A PES16NT2 is used to provide the NTB function in order to connect a x86-based Endpoint Processor to a downstream port of a PES64H16 PCIe switch. The System Interconnect software provides a virtual Ethernet over PCIe interface. The Linux Operation System (OS) detects a network interface and “sees” an Ethernet interface. The Linux OS sends Ethernet packets to the PCIe interface as if it were an Ethernet interface. The PCIe interface is hidden from the LinuxOS as far as data transfer is concerned. All current networking protocol stacks, such as TCP/IP protocol stack, and user applications that are able to run on top of the TCIP/IP stack will work without any modification.
Figure 1 System Interconnect Topology
System data transfer performance for PCIe System Interconnect has been presented in this application note. The network performance benchmark software netperf is used to measure performance. The performance is compared to the performance of a loopback test and 10 GE.
For the AMD system, the effective data transfer rate is between 3 and 3.5 Gbps for data sizes between 1K and 16K bytes. The data rate is about 2.5 Gbps for a data size of 512 bytes.
For the Bensley system, the effectively data transfer rate is about 5 Gbps for data sizes of 16K to 2K bytes. The effective data transfer rate is about 4 Gbps and 3 Gbps for data sizes of 1K and 512 bytes respectively. Data transfer rates are similar to the 10GE interface. The performance for Bensley is much better than AMD because Bensley supports a DMA engine to transfer data. The DMA engine can transfer data more efficiently and frees up CPU cycles from copying data to do more data transfer processing.
Gigabit EF Dual Port Server Adapter
It is expected that for large amounts of data transfer, the data size is likely to be large, such as 4K to 8K bytes.

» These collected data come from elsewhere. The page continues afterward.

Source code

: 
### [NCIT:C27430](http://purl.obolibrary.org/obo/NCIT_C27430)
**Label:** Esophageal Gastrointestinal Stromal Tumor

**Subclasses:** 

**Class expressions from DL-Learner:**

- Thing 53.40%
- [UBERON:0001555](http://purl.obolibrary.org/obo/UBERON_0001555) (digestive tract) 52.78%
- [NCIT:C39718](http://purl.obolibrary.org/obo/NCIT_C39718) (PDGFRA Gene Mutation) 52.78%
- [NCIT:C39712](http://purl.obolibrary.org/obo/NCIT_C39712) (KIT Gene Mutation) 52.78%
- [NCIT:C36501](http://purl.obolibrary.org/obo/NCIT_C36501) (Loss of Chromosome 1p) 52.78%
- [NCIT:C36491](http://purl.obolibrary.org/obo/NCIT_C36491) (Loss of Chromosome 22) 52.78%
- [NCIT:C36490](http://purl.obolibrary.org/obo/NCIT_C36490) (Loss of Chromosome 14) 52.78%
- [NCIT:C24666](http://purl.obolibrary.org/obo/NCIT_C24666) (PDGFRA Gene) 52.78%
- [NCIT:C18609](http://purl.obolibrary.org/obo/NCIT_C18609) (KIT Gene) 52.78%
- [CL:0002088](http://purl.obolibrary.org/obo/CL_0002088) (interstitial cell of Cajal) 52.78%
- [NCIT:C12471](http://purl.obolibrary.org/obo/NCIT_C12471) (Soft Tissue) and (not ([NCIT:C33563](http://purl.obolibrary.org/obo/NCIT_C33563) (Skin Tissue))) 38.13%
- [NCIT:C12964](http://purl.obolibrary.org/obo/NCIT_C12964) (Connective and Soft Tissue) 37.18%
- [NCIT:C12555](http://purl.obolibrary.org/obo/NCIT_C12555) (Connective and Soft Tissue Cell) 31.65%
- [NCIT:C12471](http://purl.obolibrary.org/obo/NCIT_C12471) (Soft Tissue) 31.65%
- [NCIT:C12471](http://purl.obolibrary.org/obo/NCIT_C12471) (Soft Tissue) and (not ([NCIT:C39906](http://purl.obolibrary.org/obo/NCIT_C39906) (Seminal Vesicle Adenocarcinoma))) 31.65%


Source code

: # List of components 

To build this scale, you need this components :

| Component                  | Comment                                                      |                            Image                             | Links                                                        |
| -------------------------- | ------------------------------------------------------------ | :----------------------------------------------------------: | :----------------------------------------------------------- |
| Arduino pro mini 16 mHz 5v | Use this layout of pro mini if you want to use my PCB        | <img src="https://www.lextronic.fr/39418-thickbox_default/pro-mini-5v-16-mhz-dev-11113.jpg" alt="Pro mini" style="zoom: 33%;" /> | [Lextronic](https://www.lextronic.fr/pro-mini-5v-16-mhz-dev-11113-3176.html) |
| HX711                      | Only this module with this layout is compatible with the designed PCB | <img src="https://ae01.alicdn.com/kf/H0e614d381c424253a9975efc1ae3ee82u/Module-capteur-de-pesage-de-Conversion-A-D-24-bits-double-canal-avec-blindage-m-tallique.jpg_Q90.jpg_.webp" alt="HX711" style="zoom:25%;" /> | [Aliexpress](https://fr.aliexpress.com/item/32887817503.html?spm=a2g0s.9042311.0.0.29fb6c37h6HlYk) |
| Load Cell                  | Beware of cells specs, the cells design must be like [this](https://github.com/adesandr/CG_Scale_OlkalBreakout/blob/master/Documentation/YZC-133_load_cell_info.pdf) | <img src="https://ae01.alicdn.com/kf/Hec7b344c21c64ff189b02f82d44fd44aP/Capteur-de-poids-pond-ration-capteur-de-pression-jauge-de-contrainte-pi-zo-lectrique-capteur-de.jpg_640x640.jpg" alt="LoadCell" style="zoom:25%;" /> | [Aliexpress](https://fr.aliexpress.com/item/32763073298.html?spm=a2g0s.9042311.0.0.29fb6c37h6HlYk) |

In practice, it is expected that the effective data transfer rate for PCIe System Interconnect is about 5 Gbps for Bensley and 3.5 Gbps for AMD.
In general, protocol encapsulation overhead reduces the effective bandwidth. However, it has been shown that the reduction in bandwidth is approximately 1-2% for large data sizes. The increase in band-width by reducing protocol encapsulation overhead is negligible. However, removing the TCP/IP protocol stack in the data transfer results in a significant reduction of CPU cycles and frees the CPU to do more data transfer processing.